How Often to Run This

Markets shift. Competitors publish. What's a gap today is a contested keyword in six months. Running this analysis quarterly is reasonable for most sites. For faster-moving categories — software, finance, consumer products — monthly checks on your top competitors catch opportunities before everyone else piles in.

Set a calendar reminder. The competitive landscape doesn't stay static just because you're not watching it.

Tools That Automate More of This

Doing this manually for one competitor takes a few hours. Doing it across five competitors, building a prioritized list, estimating traffic potential, and creating a full content plan — that's a serious time investment.

Some teams use Screaming Frog alternatives built for content gap work to speed up the technical side.

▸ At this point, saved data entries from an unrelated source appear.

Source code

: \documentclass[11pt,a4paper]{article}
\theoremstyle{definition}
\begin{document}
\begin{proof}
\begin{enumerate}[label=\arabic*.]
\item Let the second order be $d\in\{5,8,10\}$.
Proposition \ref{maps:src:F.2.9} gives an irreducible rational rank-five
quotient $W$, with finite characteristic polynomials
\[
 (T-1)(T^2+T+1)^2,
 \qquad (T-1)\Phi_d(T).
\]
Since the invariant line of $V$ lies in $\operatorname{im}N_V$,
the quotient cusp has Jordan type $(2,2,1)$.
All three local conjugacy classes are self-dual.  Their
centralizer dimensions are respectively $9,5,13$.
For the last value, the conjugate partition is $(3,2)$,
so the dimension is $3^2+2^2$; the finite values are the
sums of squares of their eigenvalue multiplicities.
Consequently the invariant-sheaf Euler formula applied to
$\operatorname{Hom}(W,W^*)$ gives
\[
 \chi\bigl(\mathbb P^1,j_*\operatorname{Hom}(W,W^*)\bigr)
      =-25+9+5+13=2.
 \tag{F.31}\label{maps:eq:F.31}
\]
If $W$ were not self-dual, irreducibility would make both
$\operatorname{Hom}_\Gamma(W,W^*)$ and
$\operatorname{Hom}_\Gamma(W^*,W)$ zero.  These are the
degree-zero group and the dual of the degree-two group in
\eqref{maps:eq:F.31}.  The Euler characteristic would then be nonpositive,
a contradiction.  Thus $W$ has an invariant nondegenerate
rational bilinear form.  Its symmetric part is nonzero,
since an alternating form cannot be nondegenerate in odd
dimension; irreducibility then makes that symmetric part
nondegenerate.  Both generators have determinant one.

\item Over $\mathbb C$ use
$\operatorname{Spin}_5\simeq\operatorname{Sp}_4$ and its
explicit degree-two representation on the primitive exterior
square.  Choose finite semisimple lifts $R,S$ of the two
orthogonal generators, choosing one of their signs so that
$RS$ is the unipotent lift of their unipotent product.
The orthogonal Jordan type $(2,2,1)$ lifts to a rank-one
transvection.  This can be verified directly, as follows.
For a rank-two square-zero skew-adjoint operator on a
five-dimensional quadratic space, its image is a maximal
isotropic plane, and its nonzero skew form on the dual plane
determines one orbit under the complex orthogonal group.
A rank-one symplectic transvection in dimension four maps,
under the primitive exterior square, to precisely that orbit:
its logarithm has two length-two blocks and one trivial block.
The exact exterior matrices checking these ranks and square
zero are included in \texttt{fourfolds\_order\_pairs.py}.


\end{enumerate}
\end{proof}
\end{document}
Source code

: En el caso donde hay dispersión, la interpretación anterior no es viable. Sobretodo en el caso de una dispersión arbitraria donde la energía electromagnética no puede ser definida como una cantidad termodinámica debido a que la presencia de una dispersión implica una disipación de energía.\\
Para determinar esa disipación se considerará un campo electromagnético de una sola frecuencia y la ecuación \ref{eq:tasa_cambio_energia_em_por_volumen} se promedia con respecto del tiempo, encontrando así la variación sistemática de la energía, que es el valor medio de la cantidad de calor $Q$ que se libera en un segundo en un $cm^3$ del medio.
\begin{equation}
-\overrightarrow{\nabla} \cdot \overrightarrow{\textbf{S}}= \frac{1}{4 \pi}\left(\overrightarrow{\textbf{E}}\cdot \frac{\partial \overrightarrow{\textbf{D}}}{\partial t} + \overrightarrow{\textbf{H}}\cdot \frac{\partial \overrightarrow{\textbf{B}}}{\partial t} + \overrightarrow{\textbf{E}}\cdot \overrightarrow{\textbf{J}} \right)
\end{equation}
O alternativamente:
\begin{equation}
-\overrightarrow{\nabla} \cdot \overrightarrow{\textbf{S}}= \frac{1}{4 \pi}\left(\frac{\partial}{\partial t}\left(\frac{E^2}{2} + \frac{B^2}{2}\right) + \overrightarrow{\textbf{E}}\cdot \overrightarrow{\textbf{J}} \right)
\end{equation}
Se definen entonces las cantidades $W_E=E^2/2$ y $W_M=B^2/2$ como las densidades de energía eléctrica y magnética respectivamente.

For the full workflow — mapping all competitors, identifying every gap, and estimating the traffic upside — services like Rankfill do this as a packaged analysis, outputting a scored opportunity map and content plan without requiring you to stitch together multiple tools yourself.


FAQ

How accurate are competitor traffic estimates? Directionally useful, not precise. Semrush, Ahrefs, and Similarweb all use different data sources. Treat estimates as a rough signal — if a competitor appears to get 10x your traffic from a topic, the actual gap is real even if the exact number is off.

What if my competitor ranks for hundreds of keywords I don't cover? That's normal. Don't try to close all gaps at once. Filter by volume, difficulty, and intent. Tackle the 20–30 highest-priority gaps first and build from there.

Can I do this without paid tools? Partially. Google Search Console gives you your own keyword data for free. For competitor keywords, free tiers on Ahrefs and Semrush give limited data. Ubersuggest offers some competitor keyword visibility on a lower-cost plan. You'll be working with smaller samples, but the approach is the same.

How long before content targeting a gap starts ranking? Typically three to six months for a new page on an established domain, assuming reasonable domain authority and solid on-page optimization. Competitive keywords take longer. Low-difficulty gaps can move faster.

Should I target the same keywords a competitor uses, or find adjacent ones? Both. Directly targeting a competitor's top keywords captures the same audience. Adjacent keywords — related terms they're not covering well — can be easier to rank for and still bring in relevant traffic.

What's the difference between a content gap and a backlink gap? A content gap means you're missing the page entirely (or it exists but isn't optimized). A backlink gap means you have the page but lack the authority to rank. Both matter, but content gaps are faster to address and fully within your control.